Louvre in Paris, France.

París y el destino de la Tierra

PRINCETON – Las vidas de miles de millones de personas, durante los siglos por venir, estarán en juego cuando los dirigentes del mundo y los negociadores gubernamentales se reúnan en la Conferencia de las Naciones sobre el Cambio Climático que se celebrará en París al final de este mes. El destino de un número desconocido de especies de plantas y animales pende también en la balanza.

En la Cumbre de la Tierra, celebrada en Río de Janeiro en 1992, 189 países, incluidos los Estados Unidos, China, la India y todos los países europeos subscribieron la Convención Marco de las Naciones Unidas sobre el Cambo Climático y acordaron estabilizar las emisiones de los gases que provocan el efecto de invernadero “en un nivel lo suficientemente bajo para prevenir una peligrosa interferencia antropogénica en el sistema del clima”.

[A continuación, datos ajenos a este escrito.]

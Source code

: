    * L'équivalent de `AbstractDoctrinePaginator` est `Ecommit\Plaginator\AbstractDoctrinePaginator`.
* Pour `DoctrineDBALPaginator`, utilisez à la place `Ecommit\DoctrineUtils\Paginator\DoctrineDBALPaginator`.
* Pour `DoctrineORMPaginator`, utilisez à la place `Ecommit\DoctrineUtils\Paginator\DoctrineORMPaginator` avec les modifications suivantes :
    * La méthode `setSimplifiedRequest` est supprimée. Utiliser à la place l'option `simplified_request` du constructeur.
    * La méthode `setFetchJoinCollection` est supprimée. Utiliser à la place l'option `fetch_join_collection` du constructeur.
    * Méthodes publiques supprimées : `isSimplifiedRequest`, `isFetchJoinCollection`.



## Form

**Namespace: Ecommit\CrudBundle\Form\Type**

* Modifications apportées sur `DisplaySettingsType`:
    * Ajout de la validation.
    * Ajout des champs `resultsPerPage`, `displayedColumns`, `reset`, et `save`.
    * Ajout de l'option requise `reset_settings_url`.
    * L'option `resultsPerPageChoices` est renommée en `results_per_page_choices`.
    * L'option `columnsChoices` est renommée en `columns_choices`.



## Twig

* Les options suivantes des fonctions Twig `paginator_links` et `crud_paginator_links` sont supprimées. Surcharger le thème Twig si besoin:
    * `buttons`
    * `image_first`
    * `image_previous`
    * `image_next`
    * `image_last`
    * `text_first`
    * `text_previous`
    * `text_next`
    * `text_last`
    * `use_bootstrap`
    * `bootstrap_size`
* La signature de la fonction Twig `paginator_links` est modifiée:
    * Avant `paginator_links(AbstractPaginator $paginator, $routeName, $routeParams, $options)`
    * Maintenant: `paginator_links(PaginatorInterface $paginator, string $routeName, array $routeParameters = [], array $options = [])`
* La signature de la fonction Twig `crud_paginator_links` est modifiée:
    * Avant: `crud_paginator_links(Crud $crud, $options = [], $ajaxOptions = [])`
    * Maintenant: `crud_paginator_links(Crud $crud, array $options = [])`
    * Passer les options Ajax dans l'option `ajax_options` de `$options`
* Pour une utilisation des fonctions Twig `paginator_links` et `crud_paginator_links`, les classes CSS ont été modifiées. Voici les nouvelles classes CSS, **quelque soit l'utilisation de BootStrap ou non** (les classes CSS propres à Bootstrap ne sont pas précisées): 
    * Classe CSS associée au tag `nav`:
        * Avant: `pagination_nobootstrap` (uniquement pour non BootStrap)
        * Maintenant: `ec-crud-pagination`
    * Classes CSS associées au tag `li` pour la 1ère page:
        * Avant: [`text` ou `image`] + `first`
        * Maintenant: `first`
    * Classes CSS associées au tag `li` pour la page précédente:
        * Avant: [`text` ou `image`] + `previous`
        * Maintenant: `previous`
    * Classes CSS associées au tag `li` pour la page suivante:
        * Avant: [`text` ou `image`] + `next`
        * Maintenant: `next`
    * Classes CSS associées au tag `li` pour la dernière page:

Sin embargo, hasta ahora no se ha producido dicha estabilización y, sin ella, los bucles de retroalimentación climáticos podrían impulsar el aumento de las temperaturas aún más. Con menos hielo ártico que refleje la luz del Sol, los océanos absorberán más calor. El deshielo del gelisuelo siberiano liberará enormes cantidades de metano. A consecuencia de ello, zonas enormes de nuestro planeta, que actualmente albergan a miles de millones de personas, podrían resultar inhabitables.